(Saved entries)

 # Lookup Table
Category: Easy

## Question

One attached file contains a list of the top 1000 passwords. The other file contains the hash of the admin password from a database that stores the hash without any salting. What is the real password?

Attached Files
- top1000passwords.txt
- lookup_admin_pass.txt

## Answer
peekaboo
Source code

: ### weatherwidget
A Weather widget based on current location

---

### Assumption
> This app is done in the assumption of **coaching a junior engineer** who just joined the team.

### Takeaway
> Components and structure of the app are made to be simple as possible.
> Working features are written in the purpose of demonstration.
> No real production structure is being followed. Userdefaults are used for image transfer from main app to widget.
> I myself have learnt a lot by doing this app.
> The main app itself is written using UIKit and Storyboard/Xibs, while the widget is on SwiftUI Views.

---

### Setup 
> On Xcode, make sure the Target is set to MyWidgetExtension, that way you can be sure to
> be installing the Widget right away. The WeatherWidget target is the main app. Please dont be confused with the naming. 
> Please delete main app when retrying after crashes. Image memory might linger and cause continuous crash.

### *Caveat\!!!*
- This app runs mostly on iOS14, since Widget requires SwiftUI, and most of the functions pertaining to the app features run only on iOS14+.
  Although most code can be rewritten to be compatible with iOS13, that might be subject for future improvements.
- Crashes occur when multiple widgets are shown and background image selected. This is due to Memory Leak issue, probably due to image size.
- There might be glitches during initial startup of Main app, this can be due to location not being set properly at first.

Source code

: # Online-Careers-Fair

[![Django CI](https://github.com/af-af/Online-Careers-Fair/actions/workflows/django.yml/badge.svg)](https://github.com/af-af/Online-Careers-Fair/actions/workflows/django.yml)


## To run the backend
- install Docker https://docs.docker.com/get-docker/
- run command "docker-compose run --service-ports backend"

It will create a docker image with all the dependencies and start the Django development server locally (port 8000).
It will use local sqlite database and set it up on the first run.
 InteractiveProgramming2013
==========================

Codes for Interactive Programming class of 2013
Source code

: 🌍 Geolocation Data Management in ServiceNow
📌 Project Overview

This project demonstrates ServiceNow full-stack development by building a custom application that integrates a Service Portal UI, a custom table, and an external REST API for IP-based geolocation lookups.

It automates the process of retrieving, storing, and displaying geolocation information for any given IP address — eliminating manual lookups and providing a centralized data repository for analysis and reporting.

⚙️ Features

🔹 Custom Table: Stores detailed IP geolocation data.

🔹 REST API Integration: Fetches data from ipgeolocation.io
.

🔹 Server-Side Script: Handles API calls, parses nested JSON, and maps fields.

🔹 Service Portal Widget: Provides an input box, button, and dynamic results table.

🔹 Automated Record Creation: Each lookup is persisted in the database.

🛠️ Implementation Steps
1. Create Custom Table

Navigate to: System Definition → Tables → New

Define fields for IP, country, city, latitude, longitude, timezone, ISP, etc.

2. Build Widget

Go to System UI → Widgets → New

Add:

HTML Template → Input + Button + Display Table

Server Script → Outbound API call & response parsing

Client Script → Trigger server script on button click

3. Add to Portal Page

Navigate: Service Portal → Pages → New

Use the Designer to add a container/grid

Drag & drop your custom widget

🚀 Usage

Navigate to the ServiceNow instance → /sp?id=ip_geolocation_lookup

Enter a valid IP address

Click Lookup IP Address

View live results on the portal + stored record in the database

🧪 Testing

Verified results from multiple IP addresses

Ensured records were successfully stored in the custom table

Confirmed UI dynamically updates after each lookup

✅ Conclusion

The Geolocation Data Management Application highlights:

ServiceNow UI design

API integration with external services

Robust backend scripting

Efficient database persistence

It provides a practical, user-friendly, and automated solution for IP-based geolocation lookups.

TASK PROMPT = Each record is to be retyped exactly as it appears.

EXERCISE OUTPUT =
 # Lookup Table
Category: Easy

## Question

One attached file contains a list of the top 1000 passwords. The other file contains the hash of the admin password from a database that stores the hash without any salting. What is the real password?

Attached Files
- top1000passwords.txt
- lookup_admin_pass.txt

## Answer
peekaboo
Source code

: ### weatherwidget
A Weather widget based on current location

---

### Assumption
> This app is done in the assumption of **coaching a junior engineer** who just joined the team.

### Takeaway
> Components and structure of the app are made to be simple as possible.
> Working features are written in the purpose of demonstration.
> No real production structure is being followed. Userdefaults are used for image transfer from main app to widget.
> I myself have learnt a lot by doing this app.
> The main app itself is written using UIKit and Storyboard/Xibs, while the widget is on SwiftUI Views.

---

### Setup 
> On Xcode, make sure the Target is set to MyWidgetExtension, that way you can be sure to
> be installing the Widget right away. The WeatherWidget target is the main app. Please dont be confused with the naming. 
> Please delete main app when retrying after crashes. Image memory might linger and cause continuous crash.

### *Caveat\!!!*
- This app runs mostly on iOS14, since Widget requires SwiftUI, and most of the functions pertaining to the app features run only on iOS14+.
  Although most code can be rewritten to be compatible with iOS13, that might be subject for future improvements.
- Crashes occur when multiple widgets are shown and background image selected. This is due to Memory Leak issue, probably due to image size.
- There might be glitches during initial startup of Main app, this can be due to location not being set properly at first.

Source code

: # Online-Careers-Fair

[![Django CI](https://github.com/af-af/Online-Careers-Fair/actions/workflows/django.yml/badge.svg)](https://github.com/af-af/Online-Careers-Fair/actions/workflows/django.yml)


## To run the backend
- install Docker https://docs.docker.com/get-docker/
- run command "docker-compose run --service-ports backend"

It will create a docker image with all the dependencies and start the Django development server locally (port 8000).
It will use local sqlite database and set it up on the first run.
 InteractiveProgramming2013
==========================

Codes for Interactive Programming class of 2013
Source code

: 🌍 Geolocation Data Management in ServiceNow
📌 Project Overview

This project demonstrates ServiceNow full-stack development by building a custom application that integrates a Service Portal UI, a custom table, and an external REST API for IP-based geolocation lookups.

It automates the process of retrieving, storing, and displaying geolocation information for any given IP address — eliminating manual lookups and providing a centralized data repository for analysis and reporting.

⚙️ Features

🔹 Custom Table: Stores detailed IP geolocation data.

🔹 REST API Integration: Fetches data from ipgeolocation.io
.

🔹 Server-Side Script: Handles API calls, parses nested JSON, and maps fields.

🔹 Service Portal Widget: Provides an input box, button, and dynamic results table.

🔹 Automated Record Creation: Each lookup is persisted in the database.

🛠️ Implementation Steps
1. Create Custom Table

Navigate to: System Definition → Tables → New

Define fields for IP, country, city, latitude, longitude, timezone, ISP, etc.

2. Build Widget

Go to System UI → Widgets → New

Add:

HTML Template → Input + Button + Display Table

Server Script → Outbound API call & response parsing

Client Script → Trigger server script on button click

3. Add to Portal Page

Navigate: Service Portal → Pages → New

Use the Designer to add a container/grid

Drag & drop your custom widget

🚀 Usage

Navigate to the ServiceNow instance → /sp?id=ip_geolocation_lookup

Enter a valid IP address

Click Lookup IP Address

View live results on the portal + stored record in the database

🧪 Testing

Verified results from multiple IP addresses

Ensured records were successfully stored in the custom table

Confirmed UI dynamically updates after each lookup

✅ Conclusion

The Geolocation Data Management Application highlights:

ServiceNow UI design

API integration with external services

Robust backend scripting

Efficient database persistence

It provides a practical, user-friendly, and automated solution for IP-based geolocation lookups.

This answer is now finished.